Cosa resta oggi dell’American Records?

AmericanRecords googlemaps

La vista dall’esterno dell’ultima sede dell’American Records (Google Maps, 2016)

Scomparsa dal mercato discografico con l’arrivo del Duemila, l’American Records ha lasciato ben poche tracce dietro di sé. L’ultima sede legale è al 115/A di Via Vincenzo Monti, a Modena. Google Maps aiuta a sbirciare all’esterno con una foto scattata a giugno 2016: l’insegna è ancora lì.

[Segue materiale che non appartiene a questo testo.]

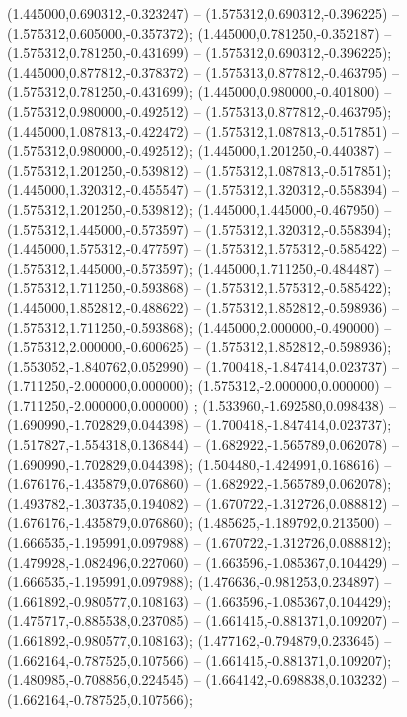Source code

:  (1.445000,0.690312,-0.323247) -- (1.575312,0.690312,-0.396225) -- (1.575312,0.605000,-0.357372);
 (1.445000,0.781250,-0.352187) -- (1.575312,0.781250,-0.431699) -- (1.575312,0.690312,-0.396225);
 (1.445000,0.877812,-0.378372) -- (1.575313,0.877812,-0.463795) -- (1.575312,0.781250,-0.431699);
 (1.445000,0.980000,-0.401800) -- (1.575312,0.980000,-0.492512) -- (1.575313,0.877812,-0.463795);
 (1.445000,1.087813,-0.422472) -- (1.575312,1.087813,-0.517851) -- (1.575312,0.980000,-0.492512);
 (1.445000,1.201250,-0.440387) -- (1.575312,1.201250,-0.539812) -- (1.575312,1.087813,-0.517851);
 (1.445000,1.320312,-0.455547) -- (1.575312,1.320312,-0.558394) -- (1.575312,1.201250,-0.539812);
 (1.445000,1.445000,-0.467950) -- (1.575312,1.445000,-0.573597) -- (1.575312,1.320312,-0.558394);
 (1.445000,1.575312,-0.477597) -- (1.575312,1.575312,-0.585422) -- (1.575312,1.445000,-0.573597);
 (1.445000,1.711250,-0.484487) -- (1.575312,1.711250,-0.593868) -- (1.575312,1.575312,-0.585422);
 (1.445000,1.852812,-0.488622) -- (1.575312,1.852812,-0.598936) -- (1.575312,1.711250,-0.593868);
 (1.445000,2.000000,-0.490000) -- (1.575312,2.000000,-0.600625) -- (1.575312,1.852812,-0.598936);
 (1.553052,-1.840762,0.052990) -- (1.700418,-1.847414,0.023737) -- (1.711250,-2.000000,0.000000);
 (1.575312,-2.000000,0.000000) -- (1.711250,-2.000000,0.000000) ;
 (1.533960,-1.692580,0.098438) -- (1.690990,-1.702829,0.044398) -- (1.700418,-1.847414,0.023737);
 (1.517827,-1.554318,0.136844) -- (1.682922,-1.565789,0.062078) -- (1.690990,-1.702829,0.044398);
 (1.504480,-1.424991,0.168616) -- (1.676176,-1.435879,0.076860) -- (1.682922,-1.565789,0.062078);
 (1.493782,-1.303735,0.194082) -- (1.670722,-1.312726,0.088812) -- (1.676176,-1.435879,0.076860);
 (1.485625,-1.189792,0.213500) -- (1.666535,-1.195991,0.097988) -- (1.670722,-1.312726,0.088812);
 (1.479928,-1.082496,0.227060) -- (1.663596,-1.085367,0.104429) -- (1.666535,-1.195991,0.097988);
 (1.476636,-0.981253,0.234897) -- (1.661892,-0.980577,0.108163) -- (1.663596,-1.085367,0.104429);
 (1.475717,-0.885538,0.237085) -- (1.661415,-0.881371,0.109207) -- (1.661892,-0.980577,0.108163);
 (1.477162,-0.794879,0.233645) -- (1.662164,-0.787525,0.107566) -- (1.661415,-0.881371,0.109207);
 (1.480985,-0.708856,0.224545) -- (1.664142,-0.698838,0.103232) -- (1.662164,-0.787525,0.107566);
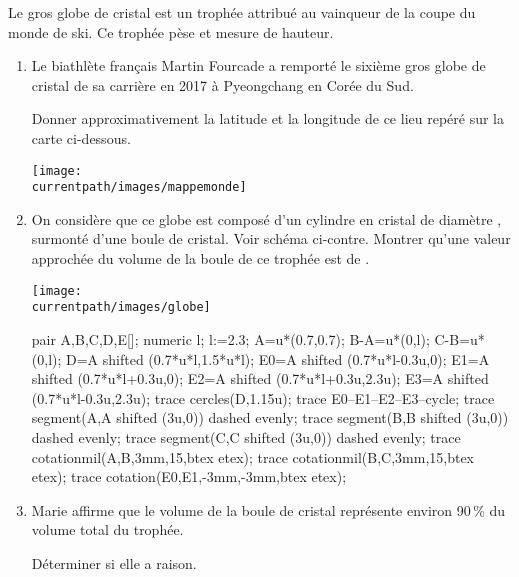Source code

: \begin{exercice*}
    Le gros globe de cristal est un trophée attribué au vainqueur de la coupe du monde de ski.
    Ce trophée pèse  et mesure  de hauteur.

    \begin{enumerate}
        \item Le biathlète français Martin Fourcade a remporté le sixième gros globe de cristal de
        sa carrière en 2017 à Pyeongchang en Corée du Sud.

        Donner approximativement la latitude et la longitude de ce lieu repéré sur la carte ci-dessous.
        \begin{center}
            \texttt{[image: \\currentpath/images/mappemonde]}            
        \end{center}

        \item On considère que ce globe est composé d'un cylindre en cristal de diamètre , surmonté d'une boule de cristal.
        Voir schéma ci-contre. Montrer qu'une valeur approchée du volume de la boule de ce trophée est de .

        \begin{center}
            \begin{minipage}{0.4\linewidth}
                \vspace*{-10mm}
                \texttt{[image: \\currentpath/images/globe]}
            \end{minipage}            
            \begin{minipage}{0.4\linewidth}
                \begin{Geometrie}
                    pair A,B,C,D,E[];
                    numeric l;
                    l:=2.3;
                    A=u*(0.7,0.7);
                    B-A=u*(0,l);
                    C-B=u*(0,l);
                    D=A shifted (0.7*u*l,1.5*u*l);
                    E0=A shifted (0.7*u*l-0.3u,0);
                    E1=A shifted (0.7*u*l+0.3u,0);
                    E2=A shifted (0.7*u*l+0.3u,2.3u);
                    E3=A shifted (0.7*u*l-0.3u,2.3u);
                    trace cercles(D,1.15u);
                    trace E0--E1--E2--E3--cycle;
                    trace segment(A,A shifted (3u,0)) dashed evenly;
                    trace segment(B,B shifted (3u,0)) dashed evenly;
                    trace segment(C,C shifted (3u,0)) dashed evenly;
                    trace cotationmil(A,B,3mm,15,btex  etex);
                    trace cotationmil(B,C,3mm,15,btex  etex);
                    trace cotation(E0,E1,-3mm,-3mm,btex  etex);
                \end{Geometrie}
            \end{minipage}
        \end{center}
        
        \item Marie affirme que le volume de la boule de cristal représente environ 90\,\% du volume total du trophée.

        Déterminer si elle a raison.
    \end{enumerate}
\end{exercice*}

Sul versante internet, il sito legato al dominio http://www.americanrecords.it, nato il 13 aprile del 2000, viene creato mentre l’attività di produzione discografica cessa o comunque rallenta in modo significativo. Il sito web, lanciato quando la sede è ancora al 20 di Via Repubblica di San Marino, sempre a Modena, non ha subito praticamente alcuna modifica nel corso degli anni ad eccezione dell’area shop varata nel 2001, un negozio online che tratta svariati generi, dal rock al metal passando per la musica leggera, il che lascia supporre che l’American Records, dopo l’exploit nella seconda metà dei Novanta, sia tornata ad essere quello che era in origine, un negozio di dischi.

sitoweb 2001

Screenshot del sito dell’American Records (2001)

Voci di corridoio asseriscono che Attarantato abbia impiantato, in Via Repubblica di San Marino, una nuova società, la Bob Due Edizioni, che si occuperebbe di arredamento domestico ma è difficile stabilire se la notizia sia fondata. Certo è invece che dopo aver concluso la collaborazione con l’American Records, Filippo Lo Nardo ne inizia una nuova con un’altra etichetta modenese che si fa strada tra la fine degli anni Novanta e i primi Duemila, la Stik, per cui produce “Pitfall” insieme a Ginger e qualche remix per Chicken Buns, Cosmic Commando e Wintermücke, quest’ultimo preso in licenza dalla Stik Trance curata per qualche tempo da Piero Zeta.